The United States, we are told, is the most powerful nation in world history, the sole superpower, winner of the Cold War, the “indispensable nation,” a “hyperpower” that has achieved “full spectrum dominance” over all other military forces on Earth. Yet the US failed to achieve its objectives in Iraq and Afghanistan, was defeated outright in Vietnam, and since World War II has won unambiguous victories only in the first Gulf War of 1991, a war with the strictly limited objective of expelling Iraq from Kuwait, and in various “police actions” against pathetically small and weak opponents in the Dominican Republic in 1965, Grenada in 1983, and Panama in 1989. How can we explain this dichotomy between unparalleled military advantage over all rival powers and a virtually unblemished record of military defeat since the end of the Cold War? And how has the strange mix of great military capacity and inability to use that power to attain military victories affected America’s ability to maintain geopolitical hegemony?
What the Right Says
Champions of US global dominance have an easy and clear answer to these questions.
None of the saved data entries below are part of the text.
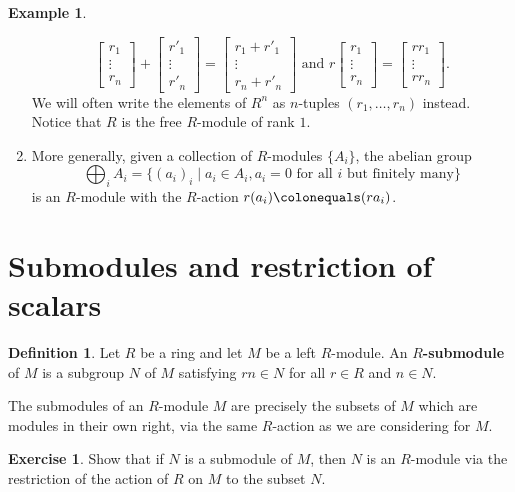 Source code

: \documentclass[12pt]{report}
\numberwithin{equation}{section}
\numberwithin{theorem}{chapter}
\theoremstyle{definition}
\newtheorem{definition}[theorem]{Definition}
\newtheorem{example}[theorem]{Example}
\newtheorem{exercise}{Exercise}
\newtheorem*{basic properties}{Basic Properties}
\newtheorem*{Important Remark}{Important Remark}
\newcommand{\df}[1]{{\bf #1}\index{#1}}
\begin{document}
\begin{example}
\begin{enumerate}[label=(\arabic*)]
$$\begin{bmatrix} r_1\\ \vdots\\r_n \end{bmatrix} +\begin{bmatrix} r'_1\\ \vdots\\r'_n \end{bmatrix} =\begin{bmatrix} r_1+r'_1\\ \vdots\\r_n +r'_n\end{bmatrix} \text{ and } r\begin{bmatrix} r_1\\ \vdots\\r_n \end{bmatrix}=\begin{bmatrix} rr_1\\ \vdots\\ rr_n \end{bmatrix}. $$
We will often write the elements of $R^n$ as $n$-tuples $(r_1, \ldots, r_n)$ instead. Notice that $R$ is the free $R$-module of rank $1$.
\item More generally, given a collection of $R$-modules $\{ A_i \}$, the abelian group
$$\bigoplus_i A_i = \{ (a_i)_i \mid a_i \in A_i, a_i = 0 \textrm{ for all $i$ but finitely many} \}$$
is an $R$-module with the $R$-action $r(a_i) \colonequals (ra_i)$.
\end{enumerate}
\end{example}




\section{Submodules and restriction of scalars}

\begin{definition} 
Let $R$ be a ring and let $M$ be a left $R$-module. An \df{$R$-submodule} of $M$ is a subgroup $N$ of $M$ satisfying $rn \in N$ for all $r \in R$ and $n \in N$.
\end{definition}

The submodules of an $R$-module $M$ are precisely the subsets of $M$ which are modules in their own right, via the same $R$-action as we are considering for $M$.

\begin{exercise}
	Show that if $N$ is a submodule of $M$, then $N$ is an $R$-module via the restriction of the action of $R$ on $M$ to the subset $N$.
\end{exercise}
\end{document}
The problem, in their view, is that Americans are unwilling to pay the financial or human cost of maintaining their empire or, when they bother to express it in more palatable terms, to uphold democracy and the rule of law in the world. Thus Niall Ferguson, who believes that as a historian his role is to instruct Americans on how to adopt the best practices of the British empire, criticizes Americans in general for demanding “that overseas interventions show positive results within two or at most four years” and Ivy League graduates in particular because they “aspire not to govern Mesopotamia but to manage MTV; not to rule the Hejaz but to run a hedge fund.”1 He also wants the US to spend less on social programs and more on the military.
I will address American attitudes toward casualties below, but in terms of spending there is no evidence to support Ferguson and other twenty-first-century imperialists. The US in fact has easily maintained, and since the end of the Cold War vastly expanded, its edge over the budgets of geopolitical rivals. Indeed, the US advantage in military spending and technology is unprecedented in recorded history.